| Record set |

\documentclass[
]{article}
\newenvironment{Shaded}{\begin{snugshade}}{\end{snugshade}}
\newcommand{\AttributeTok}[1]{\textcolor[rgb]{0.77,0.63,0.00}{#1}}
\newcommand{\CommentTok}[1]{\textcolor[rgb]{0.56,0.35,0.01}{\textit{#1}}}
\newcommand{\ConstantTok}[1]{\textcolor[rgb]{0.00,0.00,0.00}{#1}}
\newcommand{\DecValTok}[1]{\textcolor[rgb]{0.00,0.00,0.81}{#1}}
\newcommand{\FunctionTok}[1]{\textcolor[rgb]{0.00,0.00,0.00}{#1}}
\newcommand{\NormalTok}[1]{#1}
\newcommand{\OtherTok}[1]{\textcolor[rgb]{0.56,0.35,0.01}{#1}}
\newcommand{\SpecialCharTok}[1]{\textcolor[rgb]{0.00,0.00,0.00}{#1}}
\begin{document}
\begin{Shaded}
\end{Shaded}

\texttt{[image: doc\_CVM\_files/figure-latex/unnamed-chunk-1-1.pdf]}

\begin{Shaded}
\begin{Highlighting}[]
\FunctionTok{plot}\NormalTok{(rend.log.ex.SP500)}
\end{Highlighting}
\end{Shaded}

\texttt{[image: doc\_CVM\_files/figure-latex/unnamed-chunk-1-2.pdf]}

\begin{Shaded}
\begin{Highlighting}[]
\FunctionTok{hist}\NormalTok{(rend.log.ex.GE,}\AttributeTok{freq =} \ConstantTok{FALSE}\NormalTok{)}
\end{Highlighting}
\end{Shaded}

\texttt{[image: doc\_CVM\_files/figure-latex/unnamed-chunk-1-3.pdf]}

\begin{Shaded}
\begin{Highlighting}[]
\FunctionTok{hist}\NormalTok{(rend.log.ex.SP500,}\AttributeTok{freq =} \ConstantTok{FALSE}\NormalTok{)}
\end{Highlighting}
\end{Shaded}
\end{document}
---
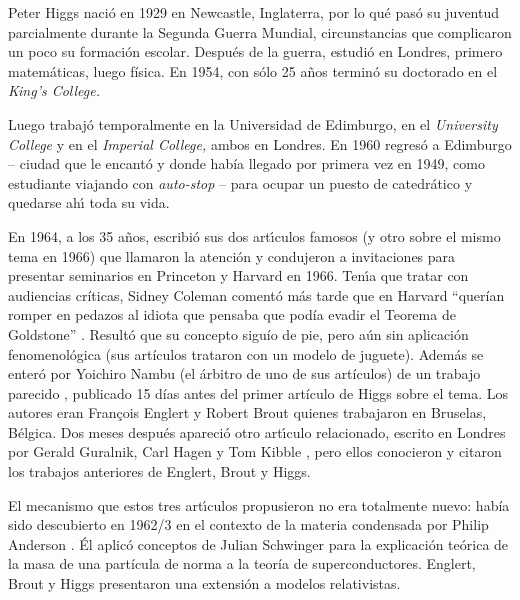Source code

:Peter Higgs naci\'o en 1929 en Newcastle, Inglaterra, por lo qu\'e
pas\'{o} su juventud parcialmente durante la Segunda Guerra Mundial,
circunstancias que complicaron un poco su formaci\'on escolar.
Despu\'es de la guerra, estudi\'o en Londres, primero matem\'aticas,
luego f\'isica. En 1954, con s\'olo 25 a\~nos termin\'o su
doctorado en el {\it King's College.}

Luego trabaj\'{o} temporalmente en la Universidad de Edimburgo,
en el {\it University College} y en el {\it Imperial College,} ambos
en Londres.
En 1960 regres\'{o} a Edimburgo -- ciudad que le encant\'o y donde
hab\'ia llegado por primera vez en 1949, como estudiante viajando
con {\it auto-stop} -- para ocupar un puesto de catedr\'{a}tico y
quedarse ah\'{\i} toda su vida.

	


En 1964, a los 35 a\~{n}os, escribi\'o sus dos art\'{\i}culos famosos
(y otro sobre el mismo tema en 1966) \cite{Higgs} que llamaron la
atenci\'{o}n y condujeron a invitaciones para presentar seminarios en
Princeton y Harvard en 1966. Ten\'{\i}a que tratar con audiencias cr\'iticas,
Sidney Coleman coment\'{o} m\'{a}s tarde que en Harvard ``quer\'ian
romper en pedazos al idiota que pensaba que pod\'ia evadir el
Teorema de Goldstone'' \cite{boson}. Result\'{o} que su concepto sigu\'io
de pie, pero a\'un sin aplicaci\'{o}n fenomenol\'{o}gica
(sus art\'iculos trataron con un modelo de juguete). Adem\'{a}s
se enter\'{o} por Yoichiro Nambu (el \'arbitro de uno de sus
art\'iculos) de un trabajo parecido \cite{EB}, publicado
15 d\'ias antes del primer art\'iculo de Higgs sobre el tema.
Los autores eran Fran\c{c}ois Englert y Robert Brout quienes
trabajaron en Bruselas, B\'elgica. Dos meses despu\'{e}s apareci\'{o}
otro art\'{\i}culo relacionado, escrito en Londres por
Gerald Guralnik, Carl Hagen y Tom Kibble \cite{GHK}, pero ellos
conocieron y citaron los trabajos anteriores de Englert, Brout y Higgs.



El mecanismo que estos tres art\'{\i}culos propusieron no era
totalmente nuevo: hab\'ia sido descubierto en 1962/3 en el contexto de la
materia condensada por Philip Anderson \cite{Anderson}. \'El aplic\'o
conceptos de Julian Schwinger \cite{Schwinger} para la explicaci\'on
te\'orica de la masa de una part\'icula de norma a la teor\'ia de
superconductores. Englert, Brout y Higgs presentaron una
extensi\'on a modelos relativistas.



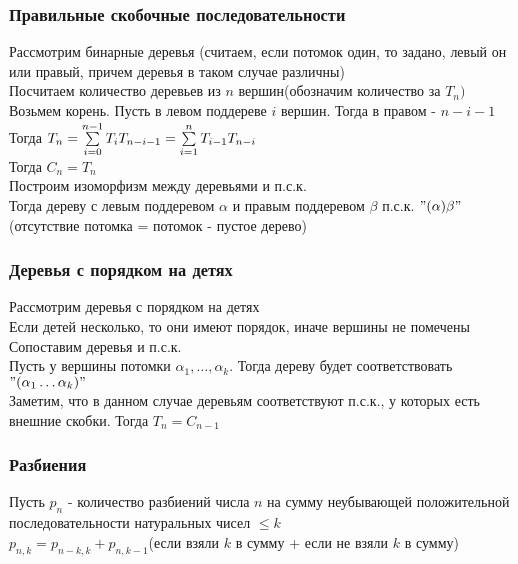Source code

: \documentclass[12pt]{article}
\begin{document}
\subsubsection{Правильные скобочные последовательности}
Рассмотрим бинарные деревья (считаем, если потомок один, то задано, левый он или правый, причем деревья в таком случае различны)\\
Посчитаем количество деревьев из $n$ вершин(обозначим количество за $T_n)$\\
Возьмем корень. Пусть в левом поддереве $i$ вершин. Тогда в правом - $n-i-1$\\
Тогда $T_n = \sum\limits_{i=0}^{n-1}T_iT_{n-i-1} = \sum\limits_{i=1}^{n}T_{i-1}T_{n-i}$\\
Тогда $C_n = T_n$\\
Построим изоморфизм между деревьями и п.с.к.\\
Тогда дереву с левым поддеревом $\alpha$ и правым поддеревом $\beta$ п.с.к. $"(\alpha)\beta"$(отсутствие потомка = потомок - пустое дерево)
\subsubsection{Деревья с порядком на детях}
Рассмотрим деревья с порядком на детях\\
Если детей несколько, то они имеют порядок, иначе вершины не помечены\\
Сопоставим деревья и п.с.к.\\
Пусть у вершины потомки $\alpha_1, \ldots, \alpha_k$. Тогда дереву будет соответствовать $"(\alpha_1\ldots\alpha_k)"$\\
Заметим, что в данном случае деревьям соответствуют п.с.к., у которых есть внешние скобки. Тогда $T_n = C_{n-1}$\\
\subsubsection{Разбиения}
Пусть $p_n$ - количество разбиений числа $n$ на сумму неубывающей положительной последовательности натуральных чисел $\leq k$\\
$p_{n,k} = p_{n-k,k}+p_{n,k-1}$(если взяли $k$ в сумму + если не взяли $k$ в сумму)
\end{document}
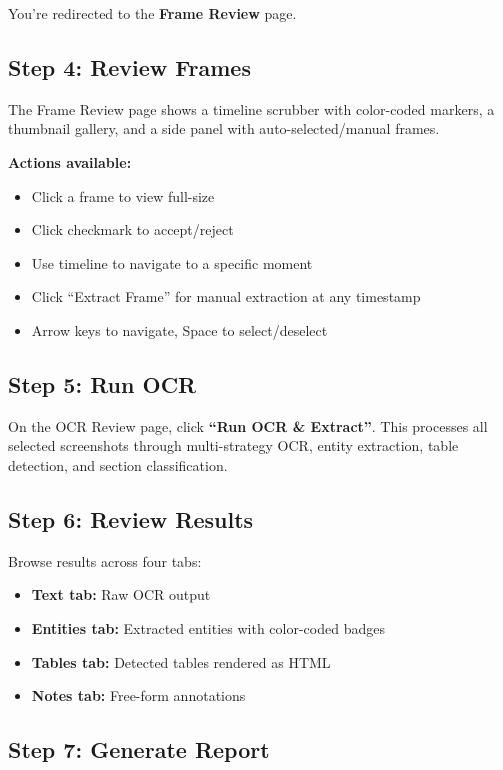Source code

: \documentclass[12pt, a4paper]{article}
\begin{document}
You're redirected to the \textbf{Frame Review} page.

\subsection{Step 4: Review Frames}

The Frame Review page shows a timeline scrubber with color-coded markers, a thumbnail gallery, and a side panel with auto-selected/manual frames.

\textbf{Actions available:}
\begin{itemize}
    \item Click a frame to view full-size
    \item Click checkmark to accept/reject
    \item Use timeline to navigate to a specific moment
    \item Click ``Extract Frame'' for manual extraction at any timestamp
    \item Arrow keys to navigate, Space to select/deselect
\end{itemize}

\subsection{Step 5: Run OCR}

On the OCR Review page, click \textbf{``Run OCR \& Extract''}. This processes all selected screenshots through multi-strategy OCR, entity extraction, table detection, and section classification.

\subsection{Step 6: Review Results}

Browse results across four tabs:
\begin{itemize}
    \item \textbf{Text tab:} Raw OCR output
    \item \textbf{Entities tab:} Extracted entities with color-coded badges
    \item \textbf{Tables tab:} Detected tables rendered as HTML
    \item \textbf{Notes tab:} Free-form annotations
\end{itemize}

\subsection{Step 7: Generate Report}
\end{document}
==
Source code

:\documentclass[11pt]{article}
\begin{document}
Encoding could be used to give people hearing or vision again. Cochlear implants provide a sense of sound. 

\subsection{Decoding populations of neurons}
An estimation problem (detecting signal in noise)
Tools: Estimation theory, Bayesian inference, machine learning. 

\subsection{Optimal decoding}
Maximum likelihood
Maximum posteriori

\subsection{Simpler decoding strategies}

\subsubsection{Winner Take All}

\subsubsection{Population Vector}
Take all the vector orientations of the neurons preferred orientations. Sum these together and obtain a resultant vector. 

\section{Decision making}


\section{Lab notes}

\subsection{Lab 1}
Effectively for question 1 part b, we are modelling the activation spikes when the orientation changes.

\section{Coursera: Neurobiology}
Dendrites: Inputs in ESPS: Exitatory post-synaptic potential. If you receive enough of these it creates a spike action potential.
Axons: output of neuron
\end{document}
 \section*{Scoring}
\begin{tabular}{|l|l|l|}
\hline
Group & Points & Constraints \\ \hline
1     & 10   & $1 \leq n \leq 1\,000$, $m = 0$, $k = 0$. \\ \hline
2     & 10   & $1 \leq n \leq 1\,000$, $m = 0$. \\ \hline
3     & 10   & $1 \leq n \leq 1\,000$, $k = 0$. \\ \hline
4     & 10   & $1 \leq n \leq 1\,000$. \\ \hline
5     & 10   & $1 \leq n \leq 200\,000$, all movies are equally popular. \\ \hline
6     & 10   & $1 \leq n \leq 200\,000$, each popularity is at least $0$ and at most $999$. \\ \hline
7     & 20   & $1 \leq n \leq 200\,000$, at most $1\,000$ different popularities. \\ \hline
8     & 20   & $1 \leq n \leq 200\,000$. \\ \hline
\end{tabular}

| What is being asked |
Your answer should consist of all lines in the listing above that contain "случае".

| Problem solution |
Рассмотрим бинарные деревья (считаем, если потомок один, то задано, левый он или правый, причем деревья в таком случае различны)\\
Заметим, что в данном случае деревьям соответствуют п.с.к., у которых есть внешние скобки. Тогда $T_n = C_{n-1}$\\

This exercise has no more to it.